*** Opening Given data ***

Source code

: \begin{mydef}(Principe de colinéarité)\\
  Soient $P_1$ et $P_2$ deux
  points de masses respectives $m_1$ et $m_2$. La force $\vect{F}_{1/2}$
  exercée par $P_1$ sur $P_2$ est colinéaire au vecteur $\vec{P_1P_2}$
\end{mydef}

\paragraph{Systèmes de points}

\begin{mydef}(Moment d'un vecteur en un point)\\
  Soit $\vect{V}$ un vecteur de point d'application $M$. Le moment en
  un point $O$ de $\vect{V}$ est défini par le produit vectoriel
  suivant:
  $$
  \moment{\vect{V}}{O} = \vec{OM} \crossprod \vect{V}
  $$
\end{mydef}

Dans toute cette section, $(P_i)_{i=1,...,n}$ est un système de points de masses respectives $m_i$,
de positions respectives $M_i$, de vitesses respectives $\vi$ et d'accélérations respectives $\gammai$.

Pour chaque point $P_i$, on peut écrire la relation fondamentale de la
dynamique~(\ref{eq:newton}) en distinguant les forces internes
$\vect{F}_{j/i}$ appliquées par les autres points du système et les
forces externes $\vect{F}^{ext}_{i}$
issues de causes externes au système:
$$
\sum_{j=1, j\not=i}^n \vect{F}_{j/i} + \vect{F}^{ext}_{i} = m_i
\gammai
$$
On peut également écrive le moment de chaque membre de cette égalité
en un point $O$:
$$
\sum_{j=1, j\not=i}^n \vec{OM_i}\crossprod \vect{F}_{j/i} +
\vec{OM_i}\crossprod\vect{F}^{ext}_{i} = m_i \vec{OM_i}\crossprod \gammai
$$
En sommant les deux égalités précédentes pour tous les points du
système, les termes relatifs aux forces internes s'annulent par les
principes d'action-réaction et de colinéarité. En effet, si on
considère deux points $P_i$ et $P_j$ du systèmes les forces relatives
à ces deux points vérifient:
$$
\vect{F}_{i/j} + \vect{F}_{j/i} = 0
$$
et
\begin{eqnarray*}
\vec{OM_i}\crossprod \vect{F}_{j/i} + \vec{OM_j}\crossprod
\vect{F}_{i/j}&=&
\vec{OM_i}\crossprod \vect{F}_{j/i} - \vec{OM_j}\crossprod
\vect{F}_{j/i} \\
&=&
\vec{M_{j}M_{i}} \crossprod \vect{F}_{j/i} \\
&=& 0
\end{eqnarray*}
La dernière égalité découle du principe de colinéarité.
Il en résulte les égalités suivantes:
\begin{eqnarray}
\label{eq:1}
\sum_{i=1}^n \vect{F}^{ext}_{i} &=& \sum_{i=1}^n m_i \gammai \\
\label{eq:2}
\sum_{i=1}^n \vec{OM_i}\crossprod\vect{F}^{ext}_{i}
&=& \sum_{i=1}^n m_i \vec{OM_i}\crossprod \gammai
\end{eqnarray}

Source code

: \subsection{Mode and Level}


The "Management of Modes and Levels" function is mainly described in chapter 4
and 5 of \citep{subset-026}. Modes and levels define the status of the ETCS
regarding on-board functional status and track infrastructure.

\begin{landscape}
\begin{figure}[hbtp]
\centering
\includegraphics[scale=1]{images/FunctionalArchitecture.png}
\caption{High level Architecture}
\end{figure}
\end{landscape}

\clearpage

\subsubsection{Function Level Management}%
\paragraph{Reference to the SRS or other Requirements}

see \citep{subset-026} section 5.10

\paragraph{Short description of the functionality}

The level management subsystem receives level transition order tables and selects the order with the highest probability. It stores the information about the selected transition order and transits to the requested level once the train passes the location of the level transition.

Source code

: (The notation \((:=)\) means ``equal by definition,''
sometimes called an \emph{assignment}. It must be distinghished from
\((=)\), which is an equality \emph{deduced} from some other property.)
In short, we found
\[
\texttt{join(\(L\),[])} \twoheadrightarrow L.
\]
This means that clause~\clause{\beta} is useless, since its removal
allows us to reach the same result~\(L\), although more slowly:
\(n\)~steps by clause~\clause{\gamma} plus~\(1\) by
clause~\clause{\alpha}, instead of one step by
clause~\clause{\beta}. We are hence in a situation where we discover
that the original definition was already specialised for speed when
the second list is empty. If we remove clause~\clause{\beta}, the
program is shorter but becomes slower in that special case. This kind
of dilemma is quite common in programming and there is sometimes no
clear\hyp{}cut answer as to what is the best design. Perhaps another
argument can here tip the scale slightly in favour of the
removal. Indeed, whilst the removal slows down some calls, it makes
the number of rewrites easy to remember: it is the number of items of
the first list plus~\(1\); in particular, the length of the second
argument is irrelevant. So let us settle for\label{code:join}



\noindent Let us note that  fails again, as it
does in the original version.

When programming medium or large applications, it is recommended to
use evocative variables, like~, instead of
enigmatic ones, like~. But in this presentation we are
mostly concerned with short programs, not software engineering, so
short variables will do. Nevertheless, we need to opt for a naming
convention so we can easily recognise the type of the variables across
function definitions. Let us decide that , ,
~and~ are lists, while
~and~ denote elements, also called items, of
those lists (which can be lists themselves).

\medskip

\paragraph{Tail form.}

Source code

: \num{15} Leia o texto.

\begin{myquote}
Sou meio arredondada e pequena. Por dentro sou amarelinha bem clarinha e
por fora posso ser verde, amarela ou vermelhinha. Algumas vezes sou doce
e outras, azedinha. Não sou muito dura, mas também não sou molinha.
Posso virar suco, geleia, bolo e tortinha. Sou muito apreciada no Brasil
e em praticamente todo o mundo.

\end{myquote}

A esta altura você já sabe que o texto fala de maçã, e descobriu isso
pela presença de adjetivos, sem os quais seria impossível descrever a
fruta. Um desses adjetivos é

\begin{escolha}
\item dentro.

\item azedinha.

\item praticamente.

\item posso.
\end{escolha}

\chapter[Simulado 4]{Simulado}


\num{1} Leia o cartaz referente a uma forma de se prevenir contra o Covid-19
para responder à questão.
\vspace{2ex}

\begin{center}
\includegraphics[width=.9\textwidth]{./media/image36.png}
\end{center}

*** Closing Given data ***

Problem statement →
Pull out all lines from the entries above that include the word "mydef".

Task response →
: \begin{mydef}(Principe de colinéarité)\\
\end{mydef}
\begin{mydef}(Moment d'un vecteur en un point)\\
\end{mydef}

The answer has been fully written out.